[Data entries]
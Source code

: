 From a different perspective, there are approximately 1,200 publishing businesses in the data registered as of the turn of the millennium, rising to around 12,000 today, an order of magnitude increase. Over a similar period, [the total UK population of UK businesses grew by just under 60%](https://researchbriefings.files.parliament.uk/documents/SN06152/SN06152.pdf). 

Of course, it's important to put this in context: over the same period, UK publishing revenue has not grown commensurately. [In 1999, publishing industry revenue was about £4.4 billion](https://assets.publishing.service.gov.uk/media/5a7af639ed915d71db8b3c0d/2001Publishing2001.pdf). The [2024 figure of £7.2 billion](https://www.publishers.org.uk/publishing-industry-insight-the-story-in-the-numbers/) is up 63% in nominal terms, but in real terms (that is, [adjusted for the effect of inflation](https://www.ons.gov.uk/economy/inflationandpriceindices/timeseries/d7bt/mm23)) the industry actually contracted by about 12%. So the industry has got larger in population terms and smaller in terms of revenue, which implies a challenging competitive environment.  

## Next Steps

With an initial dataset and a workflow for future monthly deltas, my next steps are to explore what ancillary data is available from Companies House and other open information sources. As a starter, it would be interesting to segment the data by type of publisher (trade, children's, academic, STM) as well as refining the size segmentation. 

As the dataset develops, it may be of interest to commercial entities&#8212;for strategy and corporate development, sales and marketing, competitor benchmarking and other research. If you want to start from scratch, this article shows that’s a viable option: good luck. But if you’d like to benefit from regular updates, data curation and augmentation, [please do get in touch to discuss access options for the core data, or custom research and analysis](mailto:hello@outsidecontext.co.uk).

--- Task details ---
Look above for the line that contains "## Next Steps". Starting there, transcribe every line exactly until you have copied the line that contains "With an initial".

--- Written answer ---
## Next Steps

With an initial dataset and a workflow for future monthly deltas, my next steps are to explore what ancillary data is available from Companies House and other open information sources. As a starter, it would be interesting to segment the data by type of publisher (trade, children's, academic, STM) as well as refining the size segmentation. 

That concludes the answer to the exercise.